Exactly the same logic goes as from the last question to this, we can prove that each loop has a complexity of $\mathcal{O}(n)$.

Which gives the total complexity of $\mathcal{O}(n^3)$.

Now let’s look at a similar program:

pairs_list = []
for i in 0 .. n - 1:
    for j in i .. n - 1:
        x = list[i]
        y = list[j]
        pairs_list.add(x + y)

found = false
for xplusy in pairs_list:
    for zplusw in pairs_list:
        if xplusy + zplusw == 0:
            found = true

As we’ve stated above, the first part of the program will have a complexity of $\mathcal{O}(n^2)$. Note that the add() function takes $\mathcal{O}(1)$ for dynamic arrays.

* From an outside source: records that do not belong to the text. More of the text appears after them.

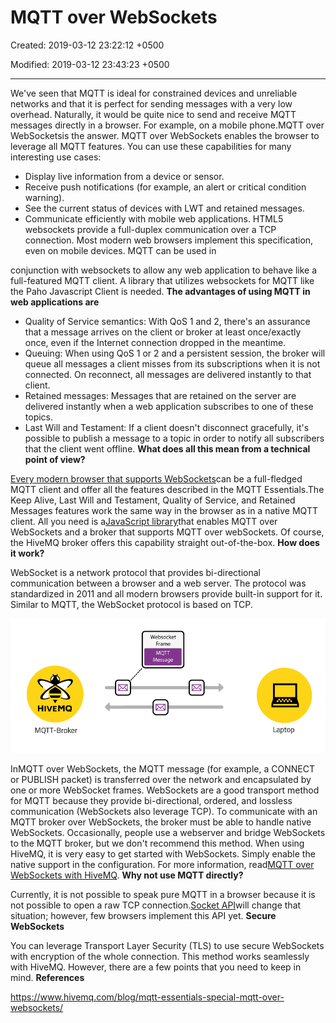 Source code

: # MQTT over WebSockets

Created: 2019-03-12 23:22:12 +0500

Modified: 2019-03-12 23:43:23 +0500

---

We've seen that MQTT is ideal for constrained devices and unreliable networks and that it is perfect for sending messages with a very low overhead. Naturally, it would be quite nice to send and receive MQTT messages directly in a browser. For example, on a mobile phone.MQTT over WebSocketsis the answer. MQTT over WebSockets enables the browser to leverage all MQTT features. You can use these capabilities for many interesting use cases:
-   Display live information from a device or sensor.
-   Receive push notifications (for example, an alert or critical condition warning).
-   See the current status of devices with LWT and retained messages.
-   Communicate efficiently with mobile web applications.
HTML5 websockets provide a full-duplex communication over a TCP connection. Most modern web browsers implement this specification, even on mobile devices. MQTT can be used in

conjunction with websockets to allow any web application to behave like a full-featured MQTT client. A library that utilizes websockets for MQTT like the Paho Javascript Client is needed.
**The advantages of using MQTT in web applications are**
-   Quality of Service semantics: With QoS 1 and 2, there's an assurance that a message arrives on the client or broker at least once/exactly once, even if the Internet connection dropped in the meantime.
-   Queuing: When using QoS 1 or 2 and a persistent session, the broker will queue all messages a client misses from its subscriptions when it is not connected. On reconnect, all messages are delivered instantly to that client.
-   Retained messages: Messages that are retained on the server are delivered instantly when a web application subscribes to one of these topics.
-   Last Will and Testament: If a client doesn't disconnect gracefully, it's possible to publish a message to a topic in order to notify all subscribers that the client went offline.
**What does all this mean from a technical point of view?**

[Every modern browser that supports WebSockets](http://caniuse.com/#feat=websockets)can be a full-fledged MQTT client and offer all the features described in the MQTT Essentials.The Keep Alive, Last Will and Testament, Quality of Service, and Retained Messages features work the same way in the browser as in a native MQTT client. All you need is a[JavaScript library](https://eclipse.org/paho/clients/js/)that enables MQTT over WebSockets and a broker that supports MQTT over webSockets. Of course, the HiveMQ broker offers this capability straight out-of-the-box.
**How does it work?**

WebSocket is a network protocol that provides bi-directional communication between a browser and a web server. The protocol was standardized in 2011 and all modern browsers provide built-in support for it. Similar to MQTT, the WebSocket protocol is based on TCP.

![websockets](media/MQTT-over-WebSockets-image1.png)

InMQTT over WebSockets, the MQTT message (for example, a CONNECT or PUBLISH packet) is transferred over the network and encapsulated by one or more WebSocket frames. WebSockets are a good transport method for MQTT because they provide bi-directional, ordered, and lossless communication (WebSockets also leverage TCP). To communicate with an MQTT broker over WebSockets, the broker must be able to handle native WebSockets. Occasionally, people use a webserver and bridge WebSockets to the MQTT broker, but we don't recommend this method. When using HiveMQ, it is very easy to get started with WebSockets. Simply enable the native support in the configuration. For more information, read[MQTT over WebSockets with HiveMQ](https://www.hivemq.com/mqtt-over-websockets-with-hivemq/).
**Why not use MQTT directly?**

Currently, it is not possible to speak pure MQTT in a browser because it is not possible to open a raw TCP connection.[Socket API](http://www.w3.org/TR/raw-sockets/)will change that situation; however, few browsers implement this API yet.
**Secure WebSockets**

You can leverage Transport Layer Security (TLS) to use secure WebSockets with encryption of the whole connection. This method works seamlessly with HiveMQ. However, there are a few points that you need to keep in mind.
**References**

<https://www.hivemq.com/blog/mqtt-essentials-special-mqtt-over-websockets/>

However, in the next block, the new array length is $n^2$, since we have added all possible permutations of pairs. So the loops will now through $n^2$ elements. Which in total results a complexity of $\mathcal{O}(n^4)$.

From our earlier rules, we ‘add’ blocks of codes, so the complexity is $\mathcal{O}(n^2) + \mathcal{O}(n^4)$. Which means the resulting complexity becomes $\mathcal{O}(n^4)$.

Data Structure Complexities

Let’s refresh our memory and state all the complexities for our data structures and their functions.

Dynamic Arrays:
- Get/Set:
  - $\mathcal{O}(1)$
- Add/Remove at end:
  - $\mathcal{O}(1)$
- Add/remove elsewhere:
  - $\mathcal{O}(n)$
Stacks/queues:
- Push/Pop:
  - $\mathcal{O}(1)$
- Enqueue/Dequeue:
  - $\mathcal{O}(1)$
Binary Heaps:
- Add/RemoveMin (or Max):
  - $\mathcal{O}(log(n))$
- getMin (or Max):
  - $\mathcal{O}(1)$
BSTs:
- Add/Remove/Search (worst case, meaning it’s already sorted):
  - $\mathcal{O}(n)$
- Otherwise:
  - $\mathcal{O}(log(n))$
Stacks/queues:
- Add/Remove/Search (Always!):
  - $\mathcal{O}(log(n))$
Hash Tables:
- Add/Remove/Search (Given that the hash function is ‘good’):
  - $\mathcal{O}(1)$
General Tree:
- If you down in a tree, you’ll visit:
  - $\mathcal{O}(height)$ nodes
- If you explore every node, you’ll visit:
  - $\mathcal{O}(n)$ nodes
- A tree has the worst case $\mathcal{O}(n)$ height.
- A balanced tree is always $\mathcal{O}(log(n))$ height.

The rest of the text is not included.